» WORK TO COMPLETE: From the listing below, pull out every line where the string "Parent" appears.

Segment Start: GIVEN RECORDS

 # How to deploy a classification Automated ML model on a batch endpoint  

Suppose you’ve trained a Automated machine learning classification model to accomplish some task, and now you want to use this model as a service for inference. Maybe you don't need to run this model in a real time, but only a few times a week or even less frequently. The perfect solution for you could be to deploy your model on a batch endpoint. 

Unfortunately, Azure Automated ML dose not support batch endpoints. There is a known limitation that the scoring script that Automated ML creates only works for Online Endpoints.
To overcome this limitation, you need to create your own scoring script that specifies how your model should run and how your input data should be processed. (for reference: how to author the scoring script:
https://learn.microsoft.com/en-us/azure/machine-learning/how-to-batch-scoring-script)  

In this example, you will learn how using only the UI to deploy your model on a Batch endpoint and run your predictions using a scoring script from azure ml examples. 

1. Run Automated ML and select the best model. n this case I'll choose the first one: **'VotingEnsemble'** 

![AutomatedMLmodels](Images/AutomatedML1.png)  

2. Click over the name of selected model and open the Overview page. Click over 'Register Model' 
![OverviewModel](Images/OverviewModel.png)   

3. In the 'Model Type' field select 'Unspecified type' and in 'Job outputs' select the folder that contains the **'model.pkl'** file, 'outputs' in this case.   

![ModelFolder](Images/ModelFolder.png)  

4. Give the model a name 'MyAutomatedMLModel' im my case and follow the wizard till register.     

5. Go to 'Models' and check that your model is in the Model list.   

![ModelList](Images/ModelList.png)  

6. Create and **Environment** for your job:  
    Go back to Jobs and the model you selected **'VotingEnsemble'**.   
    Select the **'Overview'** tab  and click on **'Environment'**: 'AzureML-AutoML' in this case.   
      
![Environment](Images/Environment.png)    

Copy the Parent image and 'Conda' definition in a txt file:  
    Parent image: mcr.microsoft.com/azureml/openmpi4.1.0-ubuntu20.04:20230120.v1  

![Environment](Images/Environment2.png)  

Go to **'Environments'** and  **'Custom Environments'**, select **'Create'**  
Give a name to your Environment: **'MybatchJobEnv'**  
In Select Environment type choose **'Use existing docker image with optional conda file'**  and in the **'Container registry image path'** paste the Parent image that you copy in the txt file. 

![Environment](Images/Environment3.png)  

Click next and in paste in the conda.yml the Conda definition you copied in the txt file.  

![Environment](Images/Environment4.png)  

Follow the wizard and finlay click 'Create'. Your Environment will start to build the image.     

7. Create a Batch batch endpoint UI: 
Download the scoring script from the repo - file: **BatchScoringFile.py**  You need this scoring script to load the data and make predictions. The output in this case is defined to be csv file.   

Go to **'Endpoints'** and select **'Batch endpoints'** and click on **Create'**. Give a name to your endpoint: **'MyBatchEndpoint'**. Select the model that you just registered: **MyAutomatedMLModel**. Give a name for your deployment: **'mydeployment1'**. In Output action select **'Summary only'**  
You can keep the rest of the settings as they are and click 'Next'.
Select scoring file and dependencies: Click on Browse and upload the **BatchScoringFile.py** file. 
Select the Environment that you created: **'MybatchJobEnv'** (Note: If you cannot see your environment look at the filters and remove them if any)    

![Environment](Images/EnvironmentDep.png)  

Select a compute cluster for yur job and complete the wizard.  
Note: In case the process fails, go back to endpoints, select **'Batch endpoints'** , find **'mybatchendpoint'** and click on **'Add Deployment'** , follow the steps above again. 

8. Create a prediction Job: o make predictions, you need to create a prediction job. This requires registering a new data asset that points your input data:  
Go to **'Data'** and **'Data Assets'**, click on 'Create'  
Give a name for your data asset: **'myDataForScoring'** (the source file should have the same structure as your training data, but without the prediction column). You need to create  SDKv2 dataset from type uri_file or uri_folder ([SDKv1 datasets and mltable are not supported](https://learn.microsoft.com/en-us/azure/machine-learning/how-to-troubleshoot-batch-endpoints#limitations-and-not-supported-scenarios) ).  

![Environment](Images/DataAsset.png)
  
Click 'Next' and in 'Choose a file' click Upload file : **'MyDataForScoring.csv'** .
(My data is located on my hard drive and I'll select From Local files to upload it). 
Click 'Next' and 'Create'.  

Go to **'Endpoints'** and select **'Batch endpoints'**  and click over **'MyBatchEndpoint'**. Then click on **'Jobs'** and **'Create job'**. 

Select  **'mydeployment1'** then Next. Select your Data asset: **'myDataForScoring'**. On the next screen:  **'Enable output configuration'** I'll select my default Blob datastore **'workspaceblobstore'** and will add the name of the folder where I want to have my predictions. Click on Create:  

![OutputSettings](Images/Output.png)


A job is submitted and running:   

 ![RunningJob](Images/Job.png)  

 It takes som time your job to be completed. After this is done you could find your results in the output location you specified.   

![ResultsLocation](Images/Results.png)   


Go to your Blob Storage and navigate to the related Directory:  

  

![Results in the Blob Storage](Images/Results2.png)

Segment End: GIVEN RECORDS
Segment Start: GIVEN RECORDS

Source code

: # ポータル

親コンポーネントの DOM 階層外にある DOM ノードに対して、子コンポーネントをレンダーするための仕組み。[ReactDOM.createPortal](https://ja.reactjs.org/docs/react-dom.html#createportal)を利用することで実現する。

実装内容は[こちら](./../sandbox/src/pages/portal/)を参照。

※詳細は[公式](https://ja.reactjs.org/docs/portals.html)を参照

Segment End: GIVEN RECORDS

» OUTPUT FOR THIS EXERCISE:
Copy the Parent image and 'Conda' definition in a txt file:  
    Parent image: mcr.microsoft.com/azureml/openmpi4.1.0-ubuntu20.04:20230120.v1  
In Select Environment type choose **'Use existing docker image with optional conda file'**  and in the **'Container registry image path'** paste the Parent image that you copy in the txt file. 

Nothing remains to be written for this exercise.